O Estatuto do Desarmamento e o excesso de criminalização
Desde dezembro de 2003 o comércio legal de armas de fogo no Brasil é regulado pela lei 10.826/03, porém, ademais dessa função reguladora, a referida norma legal é, acima de tudo, uma legislação penal que tipifica crimes e define penas relacionadas ao uso de armas. Atualmente, tal legislação já figura como a quarta principal causa de encarceramento no Brasil, atrás apenas dos crimes de tráfico de drogas, roubo e homicídio.
Evidentemente, a legislação penal deve tratar do uso inadequado de armas de fogo, sem cair, contudo, num "punitivismo" exagerado que, na prática, em nada contribui para a alegada "paz social". É preciso que se compreenda que a maioria dos crimes previstos no Estatuto do Desarmamento enquadra-se nos chamados crimes de perigo abstrato, ou seja, grosso modo, trata-se da possibilidade de um crime maior ser cometido. Assim, a legislação vigente optou por criminalizar a posse de munição mesmo desacompanhada da arma de fogo.
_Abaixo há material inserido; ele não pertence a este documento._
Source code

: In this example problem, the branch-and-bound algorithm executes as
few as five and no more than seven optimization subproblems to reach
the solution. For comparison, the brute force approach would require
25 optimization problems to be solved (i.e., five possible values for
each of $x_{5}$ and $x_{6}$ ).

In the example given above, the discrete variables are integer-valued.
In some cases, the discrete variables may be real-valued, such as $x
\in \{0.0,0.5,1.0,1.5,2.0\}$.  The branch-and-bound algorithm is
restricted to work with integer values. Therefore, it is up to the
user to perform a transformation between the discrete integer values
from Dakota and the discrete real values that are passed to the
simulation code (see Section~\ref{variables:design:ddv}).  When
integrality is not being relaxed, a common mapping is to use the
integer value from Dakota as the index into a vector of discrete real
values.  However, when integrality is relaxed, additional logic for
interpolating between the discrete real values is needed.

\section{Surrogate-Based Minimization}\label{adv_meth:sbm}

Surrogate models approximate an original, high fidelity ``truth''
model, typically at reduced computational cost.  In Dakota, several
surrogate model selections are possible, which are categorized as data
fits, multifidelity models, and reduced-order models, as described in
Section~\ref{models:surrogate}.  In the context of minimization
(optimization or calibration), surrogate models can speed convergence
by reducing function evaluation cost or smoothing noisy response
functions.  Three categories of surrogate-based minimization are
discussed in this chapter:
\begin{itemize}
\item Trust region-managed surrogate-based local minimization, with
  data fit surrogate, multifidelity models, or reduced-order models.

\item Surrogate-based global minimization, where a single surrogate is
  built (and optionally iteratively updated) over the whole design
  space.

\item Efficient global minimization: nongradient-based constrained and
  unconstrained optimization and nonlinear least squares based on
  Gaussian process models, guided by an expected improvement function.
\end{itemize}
Tal postura leva em consideração o fato de que a referida munição "poderia", eventualmente, ser empregada na prática de outro crime e é exatamente esse o debate que a sociedade brasileira precisa fazer: devemos punir a mera possibilidade ou o delito efetivamente praticado?
Felizmente, o Judiciário tem adotado uma postura muito mais razoável e racional no que concerne a aplicação da norma legal em tela. A título de exemplo, tanto STJ quanto STF, já decidiram pela ausência de crime em casos de posse de munição desacompanhada da arma de fogo; na prática, tal entendimento significa que, a depender de cada caso, inexiste crime para quem, eventualmente, tenha no interior de sua residência pequena quantidade de munição, em não havendo provas que o acusado(a) integra organização criminosa, aplica-se o princípio da insignificância ao crime previsto no artigo 12 do Estatuto.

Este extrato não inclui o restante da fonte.